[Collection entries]
● ● ● ●

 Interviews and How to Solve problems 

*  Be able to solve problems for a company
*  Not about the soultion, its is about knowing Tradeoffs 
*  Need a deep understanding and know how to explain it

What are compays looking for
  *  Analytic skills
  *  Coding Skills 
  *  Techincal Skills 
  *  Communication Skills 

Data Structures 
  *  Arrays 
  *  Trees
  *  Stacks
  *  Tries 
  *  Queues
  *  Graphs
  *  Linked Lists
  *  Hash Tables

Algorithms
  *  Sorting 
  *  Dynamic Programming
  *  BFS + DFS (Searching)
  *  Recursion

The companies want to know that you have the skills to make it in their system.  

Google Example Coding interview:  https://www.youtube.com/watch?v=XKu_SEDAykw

● ● ● ●

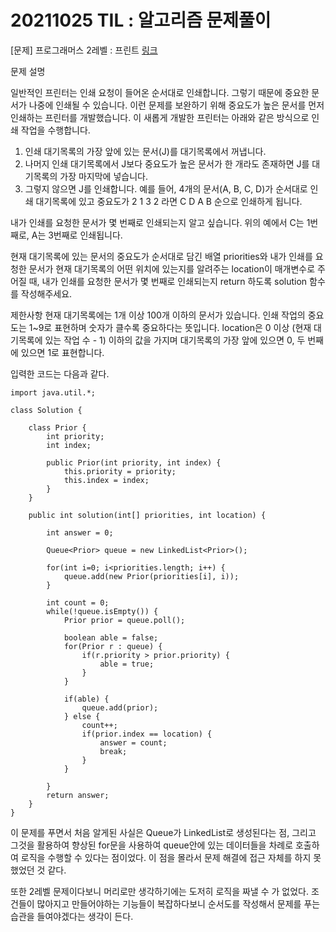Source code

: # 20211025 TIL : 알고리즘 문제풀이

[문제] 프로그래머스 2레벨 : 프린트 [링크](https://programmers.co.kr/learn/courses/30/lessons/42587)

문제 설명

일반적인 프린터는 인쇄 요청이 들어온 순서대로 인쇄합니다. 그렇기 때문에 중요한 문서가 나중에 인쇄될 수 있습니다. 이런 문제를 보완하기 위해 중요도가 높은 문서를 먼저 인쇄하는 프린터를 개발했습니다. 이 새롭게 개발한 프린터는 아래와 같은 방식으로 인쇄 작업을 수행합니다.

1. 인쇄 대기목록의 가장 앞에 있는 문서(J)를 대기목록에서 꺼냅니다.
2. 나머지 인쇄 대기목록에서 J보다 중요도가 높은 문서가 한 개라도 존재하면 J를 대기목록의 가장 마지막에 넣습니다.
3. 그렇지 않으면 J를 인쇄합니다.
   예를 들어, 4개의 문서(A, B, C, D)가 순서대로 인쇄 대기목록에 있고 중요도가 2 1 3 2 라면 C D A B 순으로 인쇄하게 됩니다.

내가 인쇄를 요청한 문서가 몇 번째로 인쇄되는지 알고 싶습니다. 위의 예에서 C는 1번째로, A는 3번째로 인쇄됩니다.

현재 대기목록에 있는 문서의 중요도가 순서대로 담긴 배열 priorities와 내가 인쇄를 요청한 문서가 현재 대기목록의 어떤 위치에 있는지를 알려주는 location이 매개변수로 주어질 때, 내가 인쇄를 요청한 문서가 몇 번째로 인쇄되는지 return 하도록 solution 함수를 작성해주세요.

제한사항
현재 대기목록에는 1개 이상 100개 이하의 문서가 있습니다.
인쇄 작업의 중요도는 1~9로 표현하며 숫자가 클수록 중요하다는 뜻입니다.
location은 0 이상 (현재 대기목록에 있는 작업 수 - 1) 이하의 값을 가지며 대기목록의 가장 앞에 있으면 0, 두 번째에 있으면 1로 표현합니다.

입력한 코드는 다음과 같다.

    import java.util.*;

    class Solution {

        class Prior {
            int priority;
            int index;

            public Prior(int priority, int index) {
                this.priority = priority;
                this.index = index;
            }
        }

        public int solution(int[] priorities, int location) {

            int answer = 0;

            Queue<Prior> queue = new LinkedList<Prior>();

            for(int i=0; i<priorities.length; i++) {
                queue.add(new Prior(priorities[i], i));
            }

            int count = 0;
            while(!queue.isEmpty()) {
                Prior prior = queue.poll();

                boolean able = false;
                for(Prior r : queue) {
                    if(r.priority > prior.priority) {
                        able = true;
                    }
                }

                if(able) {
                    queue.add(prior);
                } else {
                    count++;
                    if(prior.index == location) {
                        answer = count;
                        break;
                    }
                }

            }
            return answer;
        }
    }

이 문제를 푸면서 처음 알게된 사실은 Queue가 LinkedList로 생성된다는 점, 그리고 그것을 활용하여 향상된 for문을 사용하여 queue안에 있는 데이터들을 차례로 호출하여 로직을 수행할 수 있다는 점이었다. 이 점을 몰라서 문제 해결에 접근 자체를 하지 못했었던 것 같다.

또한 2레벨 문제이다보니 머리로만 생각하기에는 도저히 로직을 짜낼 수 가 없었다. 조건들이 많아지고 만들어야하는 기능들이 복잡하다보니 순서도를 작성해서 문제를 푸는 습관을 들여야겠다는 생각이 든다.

● ● ● ●

#### Your assignment:
Starting at the line that has "3. 그렇지 않으면 J를 인쇄합니다." in the records above, restate word for word every line until the one that has "현재 대기목록에는 1개 이상 100개 이하의 문서가 있습니다.", and include that one as well.

#### Exercise output:
3. 그렇지 않으면 J를 인쇄합니다.
   예를 들어, 4개의 문서(A, B, C, D)가 순서대로 인쇄 대기목록에 있고 중요도가 2 1 3 2 라면 C D A B 순으로 인쇄하게 됩니다.

내가 인쇄를 요청한 문서가 몇 번째로 인쇄되는지 알고 싶습니다. 위의 예에서 C는 1번째로, A는 3번째로 인쇄됩니다.

현재 대기목록에 있는 문서의 중요도가 순서대로 담긴 배열 priorities와 내가 인쇄를 요청한 문서가 현재 대기목록의 어떤 위치에 있는지를 알려주는 location이 매개변수로 주어질 때, 내가 인쇄를 요청한 문서가 몇 번째로 인쇄되는지 return 하도록 solution 함수를 작성해주세요.

제한사항
현재 대기목록에는 1개 이상 100개 이하의 문서가 있습니다.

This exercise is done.